Dataset entries Block Start

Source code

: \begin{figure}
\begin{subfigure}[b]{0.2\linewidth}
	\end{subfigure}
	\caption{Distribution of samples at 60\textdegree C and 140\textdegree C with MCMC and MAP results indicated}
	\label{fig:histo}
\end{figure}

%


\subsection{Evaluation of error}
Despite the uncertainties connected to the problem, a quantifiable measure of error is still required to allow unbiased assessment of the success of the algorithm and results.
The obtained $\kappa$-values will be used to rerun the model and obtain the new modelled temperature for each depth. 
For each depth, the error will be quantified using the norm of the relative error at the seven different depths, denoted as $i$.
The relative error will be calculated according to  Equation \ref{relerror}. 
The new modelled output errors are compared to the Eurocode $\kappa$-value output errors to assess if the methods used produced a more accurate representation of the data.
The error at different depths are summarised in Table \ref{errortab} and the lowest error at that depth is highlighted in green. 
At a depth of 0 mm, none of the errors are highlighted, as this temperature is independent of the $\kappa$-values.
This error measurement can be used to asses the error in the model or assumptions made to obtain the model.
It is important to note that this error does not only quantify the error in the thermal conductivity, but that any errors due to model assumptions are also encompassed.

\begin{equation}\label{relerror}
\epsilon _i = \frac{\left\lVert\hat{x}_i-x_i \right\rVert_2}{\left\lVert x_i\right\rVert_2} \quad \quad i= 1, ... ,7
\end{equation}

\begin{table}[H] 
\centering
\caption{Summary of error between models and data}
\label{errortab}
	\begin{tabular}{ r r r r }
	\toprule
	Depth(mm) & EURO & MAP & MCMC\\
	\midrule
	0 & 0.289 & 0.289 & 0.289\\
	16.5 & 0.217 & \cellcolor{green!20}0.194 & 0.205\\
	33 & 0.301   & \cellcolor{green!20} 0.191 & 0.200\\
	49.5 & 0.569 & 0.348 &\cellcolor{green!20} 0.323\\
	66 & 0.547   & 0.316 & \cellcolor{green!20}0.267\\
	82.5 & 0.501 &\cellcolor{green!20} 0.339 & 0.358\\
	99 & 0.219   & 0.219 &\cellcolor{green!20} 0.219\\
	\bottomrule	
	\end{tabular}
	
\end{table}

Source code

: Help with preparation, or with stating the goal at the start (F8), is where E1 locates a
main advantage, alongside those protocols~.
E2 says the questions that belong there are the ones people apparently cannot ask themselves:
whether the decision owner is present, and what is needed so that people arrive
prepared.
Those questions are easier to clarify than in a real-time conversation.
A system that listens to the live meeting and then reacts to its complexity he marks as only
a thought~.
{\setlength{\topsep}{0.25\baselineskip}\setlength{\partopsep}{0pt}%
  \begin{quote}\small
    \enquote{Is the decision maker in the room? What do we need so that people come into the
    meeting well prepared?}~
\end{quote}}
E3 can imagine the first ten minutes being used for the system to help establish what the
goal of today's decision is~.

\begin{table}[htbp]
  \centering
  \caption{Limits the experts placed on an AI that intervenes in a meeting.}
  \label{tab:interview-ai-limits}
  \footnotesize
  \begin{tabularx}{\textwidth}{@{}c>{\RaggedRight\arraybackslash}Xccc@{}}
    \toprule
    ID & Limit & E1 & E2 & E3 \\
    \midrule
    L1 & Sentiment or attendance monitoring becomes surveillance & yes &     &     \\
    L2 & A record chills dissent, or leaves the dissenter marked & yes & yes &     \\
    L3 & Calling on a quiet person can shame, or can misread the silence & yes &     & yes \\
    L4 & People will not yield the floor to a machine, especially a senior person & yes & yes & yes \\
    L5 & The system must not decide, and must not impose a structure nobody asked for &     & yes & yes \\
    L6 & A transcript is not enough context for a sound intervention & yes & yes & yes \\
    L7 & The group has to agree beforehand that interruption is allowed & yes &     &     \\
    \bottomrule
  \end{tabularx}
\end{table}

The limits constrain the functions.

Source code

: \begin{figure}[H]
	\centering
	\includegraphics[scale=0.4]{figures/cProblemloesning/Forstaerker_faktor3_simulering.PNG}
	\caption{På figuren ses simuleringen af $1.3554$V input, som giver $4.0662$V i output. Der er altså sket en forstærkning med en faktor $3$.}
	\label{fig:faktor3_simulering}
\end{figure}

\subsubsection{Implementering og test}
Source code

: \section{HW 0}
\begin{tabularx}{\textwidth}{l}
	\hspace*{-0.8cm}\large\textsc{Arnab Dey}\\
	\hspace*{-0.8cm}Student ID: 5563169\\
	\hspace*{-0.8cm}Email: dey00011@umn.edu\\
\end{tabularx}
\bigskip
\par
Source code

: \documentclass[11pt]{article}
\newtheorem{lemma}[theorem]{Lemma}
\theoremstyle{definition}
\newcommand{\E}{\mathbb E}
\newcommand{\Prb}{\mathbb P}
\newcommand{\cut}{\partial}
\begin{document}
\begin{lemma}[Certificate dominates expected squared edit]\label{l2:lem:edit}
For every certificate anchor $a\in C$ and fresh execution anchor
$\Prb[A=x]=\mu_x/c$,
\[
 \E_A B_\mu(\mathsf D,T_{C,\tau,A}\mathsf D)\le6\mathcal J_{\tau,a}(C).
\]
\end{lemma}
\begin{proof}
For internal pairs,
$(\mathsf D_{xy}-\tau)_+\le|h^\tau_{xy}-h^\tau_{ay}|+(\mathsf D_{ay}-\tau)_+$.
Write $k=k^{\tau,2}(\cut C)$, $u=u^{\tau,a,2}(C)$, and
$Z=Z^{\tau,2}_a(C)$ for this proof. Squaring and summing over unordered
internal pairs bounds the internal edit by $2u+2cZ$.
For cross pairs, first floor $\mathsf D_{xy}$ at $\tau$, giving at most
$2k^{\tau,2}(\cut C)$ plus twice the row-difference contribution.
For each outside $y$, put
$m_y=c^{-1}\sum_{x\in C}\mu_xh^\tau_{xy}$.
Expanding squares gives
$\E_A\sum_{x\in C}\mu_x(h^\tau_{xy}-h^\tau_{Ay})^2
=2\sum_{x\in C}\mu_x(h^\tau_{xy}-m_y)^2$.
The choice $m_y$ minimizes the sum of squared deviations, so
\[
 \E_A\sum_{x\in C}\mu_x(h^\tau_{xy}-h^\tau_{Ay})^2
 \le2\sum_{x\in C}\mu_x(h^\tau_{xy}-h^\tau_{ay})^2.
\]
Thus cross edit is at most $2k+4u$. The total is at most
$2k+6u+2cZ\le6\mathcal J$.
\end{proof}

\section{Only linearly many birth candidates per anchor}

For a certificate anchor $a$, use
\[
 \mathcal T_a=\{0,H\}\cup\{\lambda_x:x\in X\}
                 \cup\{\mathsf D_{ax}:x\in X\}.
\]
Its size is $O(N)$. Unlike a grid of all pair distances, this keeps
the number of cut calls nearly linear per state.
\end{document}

Dataset entries Block End

**Task to complete**: Each line in the records that carries "lemma" must be copied out.

**Reply to the task**:
\newtheorem{lemma}[theorem]{Lemma}
\begin{lemma}[Certificate dominates expected squared edit]\label{l2:lem:edit}
\end{lemma}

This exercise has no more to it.